Directions for this task: Copy everything in the data below exactly except the pictures.

Supplied data:

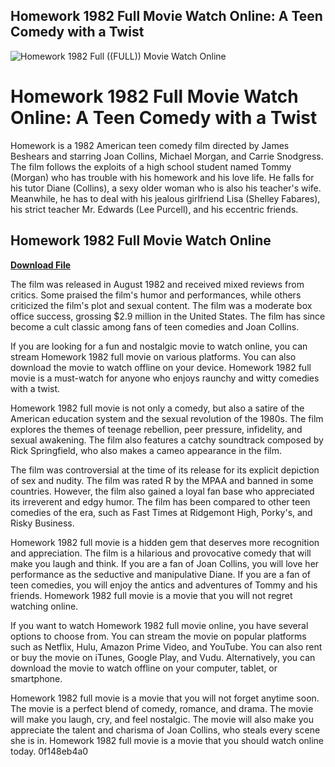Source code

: ## Homework 1982 Full Movie Watch Online: A Teen Comedy with a Twist

 
![Homework 1982 Full ((FULL)) Movie Watch Online](https://rarefilmm.com/wp-content/uploads/2023/01/homework2.jpg)

 
# Homework 1982 Full Movie Watch Online: A Teen Comedy with a Twist
 
Homework is a 1982 American teen comedy film directed by James Beshears and starring Joan Collins, Michael Morgan, and Carrie Snodgress. The film follows the exploits of a high school student named Tommy (Morgan) who has trouble with his homework and his love life. He falls for his tutor Diane (Collins), a sexy older woman who is also his teacher's wife. Meanwhile, he has to deal with his jealous girlfriend Lisa (Shelley Fabares), his strict teacher Mr. Edwards (Lee Purcell), and his eccentric friends.
 
## Homework 1982 Full Movie Watch Online


[**Download File**](https://www.google.com/url?q=https%3A%2F%2Furllie.com%2F2tKreH&sa=D&sntz=1&usg=AOvVaw0LWhA-zgnOQbZH8xvG85tG)

 
The film was released in August 1982 and received mixed reviews from critics. Some praised the film's humor and performances, while others criticized the film's plot and sexual content. The film was a moderate box office success, grossing $2.9 million in the United States. The film has since become a cult classic among fans of teen comedies and Joan Collins.
 
If you are looking for a fun and nostalgic movie to watch online, you can stream Homework 1982 full movie on various platforms. You can also download the movie to watch offline on your device. Homework 1982 full movie is a must-watch for anyone who enjoys raunchy and witty comedies with a twist.
  
Homework 1982 full movie is not only a comedy, but also a satire of the American education system and the sexual revolution of the 1980s. The film explores the themes of teenage rebellion, peer pressure, infidelity, and sexual awakening. The film also features a catchy soundtrack composed by Rick Springfield, who also makes a cameo appearance in the film.
 
The film was controversial at the time of its release for its explicit depiction of sex and nudity. The film was rated R by the MPAA and banned in some countries. However, the film also gained a loyal fan base who appreciated its irreverent and edgy humor. The film has been compared to other teen comedies of the era, such as Fast Times at Ridgemont High, Porky's, and Risky Business.
 
Homework 1982 full movie is a hidden gem that deserves more recognition and appreciation. The film is a hilarious and provocative comedy that will make you laugh and think. If you are a fan of Joan Collins, you will love her performance as the seductive and manipulative Diane. If you are a fan of teen comedies, you will enjoy the antics and adventures of Tommy and his friends. Homework 1982 full movie is a movie that you will not regret watching online.
  
If you want to watch Homework 1982 full movie online, you have several options to choose from. You can stream the movie on popular platforms such as Netflix, Hulu, Amazon Prime Video, and YouTube. You can also rent or buy the movie on iTunes, Google Play, and Vudu. Alternatively, you can download the movie to watch offline on your computer, tablet, or smartphone.
 
Homework 1982 full movie is a movie that you will not forget anytime soon. The movie is a perfect blend of comedy, romance, and drama. The movie will make you laugh, cry, and feel nostalgic. The movie will also make you appreciate the talent and charisma of Joan Collins, who steals every scene she is in. Homework 1982 full movie is a movie that you should watch online today.
 0f148eb4a0
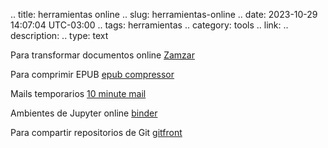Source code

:.. title: herramientas online
.. slug: herramientas-online
.. date: 2023-10-29 14:07:04 UTC-03:00
.. tags: herramientas
.. category: tools
.. link: 
.. description: 
.. type: text


Para transformar documentos online [Zamzar](https://www.zamzar.com/)

Para comprimir EPUB [epub compressor](https://ebookcompressor.com/)

Mails temporarios [10 minute mail](https://10minutemail.com/)

Ambientes de Jupyter online [binder](https://mybinder.org/)

Para compartir repositorios de Git [gitfront](https://gitfront.io/)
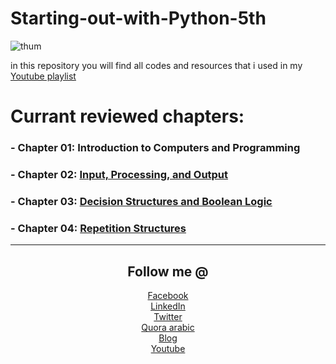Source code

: # Starting-out-with-Python-5th
![thum](https://user-images.githubusercontent.com/60070427/157213015-67057e95-2289-433c-9e5b-0ba9a327e0a8.png)

in this repository you will find all codes and resources that i used in my [Youtube playlist](https://www.youtube.com/playlist?list=PLEuQ2JVMLVXABB5l6NnGOkYkZan6YZiRO)


# Currant reviewed chapters:
### - Chapter 01: Introduction to Computers and Programming
### - Chapter 02: [Input, Processing, and Output](https://github.com/0xGhazy/Starting-out-with-Python-5th/blob/main/chapter%2002/README.md)

### - Chapter 03: [Decision Structures and Boolean Logic](https://github.com/0xGhazy/Starting-out-with-Python-5th/tree/main/chapter%2003)

### - Chapter 04: [Repetition Structures](https://github.com/0xGhazy/Starting-out-with-Python-5th/tree/main/chapter%2004)



---
<div align="center">

## Follow me @
[Facebook](https://web.facebook.com/0xGhazy)<br>
[LinkedIn](https://www.linkedin.com/in/h0ssamhamdy/)<br>
[Twitter](https://twitter.com/0xGhazy)<br>
[Quora arabic](https://ar.quora.com/profile/Hossam-Hamdy)<br>
[Blog](https://0xghazy.wordpress.com/)<br>
[Youtube](https://www.youtube.com/channel/UCePX533CZyOpMyGGZqxJtAg)<br>
</div>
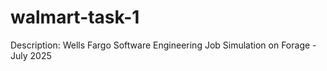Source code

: # walmart-task-1

<p>
Description: Wells Fargo Software Engineering Job Simulation on Forage - July 2025
</p>
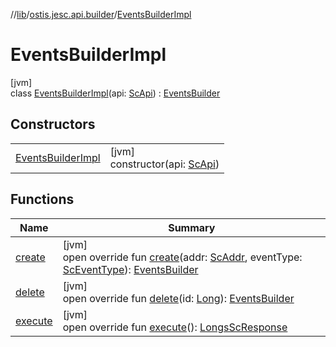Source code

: //[lib](../../../index.md)/[ostis.jesc.api.builder](../index.md)/[EventsBuilderImpl](index.md)

# EventsBuilderImpl

[jvm]\
class [EventsBuilderImpl](index.md)(api: [ScApi](../../ostis.jesc.api/-sc-api/index.md)) : [EventsBuilder](../-events-builder/index.md)

## Constructors

| | |
|---|---|
| [EventsBuilderImpl](-events-builder-impl.md) | [jvm]<br>constructor(api: [ScApi](../../ostis.jesc.api/-sc-api/index.md)) |

## Functions

| Name | Summary |
|---|---|
| [create](create.md) | [jvm]<br>open override fun [create](create.md)(addr: [ScAddr](../../ostis.jesc.client.model.addr/-sc-addr/index.md), eventType: [ScEventType](../../ostis.jesc.client.model.event/-sc-event-type/index.md)): [EventsBuilder](../-events-builder/index.md) |
| [delete](delete.md) | [jvm]<br>open override fun [delete](delete.md)(id: [Long](https://kotlinlang.org/api/latest/jvm/stdlib/kotlin/-long/index.html)): [EventsBuilder](../-events-builder/index.md) |
| [execute](execute.md) | [jvm]<br>open override fun [execute](execute.md)(): [LongsScResponse](../../ostis.jesc.client.model.response/-longs-sc-response/index.md) |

Solution:
Source code

: ## Homework 1982 Full Movie Watch Online: A Teen Comedy with a Twist

 
![Homework 1982 Full ((FULL)) Movie Watch Online](https://rarefilmm.com/wp-content/uploads/2023/01/homework2.jpg)

 
# Homework 1982 Full Movie Watch Online: A Teen Comedy with a Twist
 
Homework is a 1982 American teen comedy film directed by James Beshears and starring Joan Collins, Michael Morgan, and Carrie Snodgress. The film follows the exploits of a high school student named Tommy (Morgan) who has trouble with his homework and his love life. He falls for his tutor Diane (Collins), a sexy older woman who is also his teacher's wife. Meanwhile, he has to deal with his jealous girlfriend Lisa (Shelley Fabares), his strict teacher Mr. Edwards (Lee Purcell), and his eccentric friends.
 
## Homework 1982 Full Movie Watch Online


[**Download File**](https://www.google.com/url?q=https%3A%2F%2Furllie.com%2F2tKreH&sa=D&sntz=1&usg=AOvVaw0LWhA-zgnOQbZH8xvG85tG)

 
The film was released in August 1982 and received mixed reviews from critics. Some praised the film's humor and performances, while others criticized the film's plot and sexual content. The film was a moderate box office success, grossing $2.9 million in the United States. The film has since become a cult classic among fans of teen comedies and Joan Collins.
 
If you are looking for a fun and nostalgic movie to watch online, you can stream Homework 1982 full movie on various platforms. You can also download the movie to watch offline on your device. Homework 1982 full movie is a must-watch for anyone who enjoys raunchy and witty comedies with a twist.
  
Homework 1982 full movie is not only a comedy, but also a satire of the American education system and the sexual revolution of the 1980s. The film explores the themes of teenage rebellion, peer pressure, infidelity, and sexual awakening. The film also features a catchy soundtrack composed by Rick Springfield, who also makes a cameo appearance in the film.
 
The film was controversial at the time of its release for its explicit depiction of sex and nudity. The film was rated R by the MPAA and banned in some countries. However, the film also gained a loyal fan base who appreciated its irreverent and edgy humor. The film has been compared to other teen comedies of the era, such as Fast Times at Ridgemont High, Porky's, and Risky Business.
 
Homework 1982 full movie is a hidden gem that deserves more recognition and appreciation. The film is a hilarious and provocative comedy that will make you laugh and think. If you are a fan of Joan Collins, you will love her performance as the seductive and manipulative Diane. If you are a fan of teen comedies, you will enjoy the antics and adventures of Tommy and his friends. Homework 1982 full movie is a movie that you will not regret watching online.
  
If you want to watch Homework 1982 full movie online, you have several options to choose from. You can stream the movie on popular platforms such as Netflix, Hulu, Amazon Prime Video, and YouTube. You can also rent or buy the movie on iTunes, Google Play, and Vudu. Alternatively, you can download the movie to watch offline on your computer, tablet, or smartphone.
 
Homework 1982 full movie is a movie that you will not forget anytime soon. The movie is a perfect blend of comedy, romance, and drama. The movie will make you laugh, cry, and feel nostalgic. The movie will also make you appreciate the talent and charisma of Joan Collins, who steals every scene she is in. Homework 1982 full movie is a movie that you should watch online today.
 0f148eb4a0
Source code

:.. title: herramientas online
.. slug: herramientas-online
.. date: 2023-10-29 14:07:04 UTC-03:00
.. tags: herramientas
.. category: tools
.. link: 
.. description: 
.. type: text


Para transformar documentos online [Zamzar](https://www.zamzar.com/)

Para comprimir EPUB [epub compressor](https://ebookcompressor.com/)

Mails temporarios [10 minute mail](https://10minutemail.com/)

Ambientes de Jupyter online [binder](https://mybinder.org/)

Para compartir repositorios de Git [gitfront](https://gitfront.io/)
Source code

: # Starting-out-with-Python-5th
![thum](https://user-images.githubusercontent.com/60070427/157213015-67057e95-2289-433c-9e5b-0ba9a327e0a8.png)

in this repository you will find all codes and resources that i used in my [Youtube playlist](https://www.youtube.com/playlist?list=PLEuQ2JVMLVXABB5l6NnGOkYkZan6YZiRO)


# Currant reviewed chapters:
### - Chapter 01: Introduction to Computers and Programming
### - Chapter 02: [Input, Processing, and Output](https://github.com/0xGhazy/Starting-out-with-Python-5th/blob/main/chapter%2002/README.md)

### - Chapter 03: [Decision Structures and Boolean Logic](https://github.com/0xGhazy/Starting-out-with-Python-5th/tree/main/chapter%2003)

### - Chapter 04: [Repetition Structures](https://github.com/0xGhazy/Starting-out-with-Python-5th/tree/main/chapter%2004)



---
<div align="center">

## Follow me @
[Facebook](https://web.facebook.com/0xGhazy)<br>
[LinkedIn](https://www.linkedin.com/in/h0ssamhamdy/)<br>
[Twitter](https://twitter.com/0xGhazy)<br>
[Quora arabic](https://ar.quora.com/profile/Hossam-Hamdy)<br>
[Blog](https://0xghazy.wordpress.com/)<br>
[Youtube](https://www.youtube.com/channel/UCePX533CZyOpMyGGZqxJtAg)<br>
</div>
Source code

: # walmart-task-1

<p>
Description: Wells Fargo Software Engineering Job Simulation on Forage - July 2025
</p>
Source code

: //[lib](../../../index.md)/[ostis.jesc.api.builder](../index.md)/[EventsBuilderImpl](index.md)

# EventsBuilderImpl

[jvm]\
class [EventsBuilderImpl](index.md)(api: [ScApi](../../ostis.jesc.api/-sc-api/index.md)) : [EventsBuilder](../-events-builder/index.md)

## Constructors

| | |
|---|---|
| [EventsBuilderImpl](-events-builder-impl.md) | [jvm]<br>constructor(api: [ScApi](../../ostis.jesc.api/-sc-api/index.md)) |

## Functions

| Name | Summary |
|---|---|
| [create](create.md) | [jvm]<br>open override fun [create](create.md)(addr: [ScAddr](../../ostis.jesc.client.model.addr/-sc-addr/index.md), eventType: [ScEventType](../../ostis.jesc.client.model.event/-sc-event-type/index.md)): [EventsBuilder](../-events-builder/index.md) |
| [delete](delete.md) | [jvm]<br>open override fun [delete](delete.md)(id: [Long](https://kotlinlang.org/api/latest/jvm/stdlib/kotlin/-long/index.html)): [EventsBuilder](../-events-builder/index.md) |
| [execute](execute.md) | [jvm]<br>open override fun [execute](execute.md)(): [LongsScResponse](../../ostis.jesc.client.model.response/-longs-sc-response/index.md) |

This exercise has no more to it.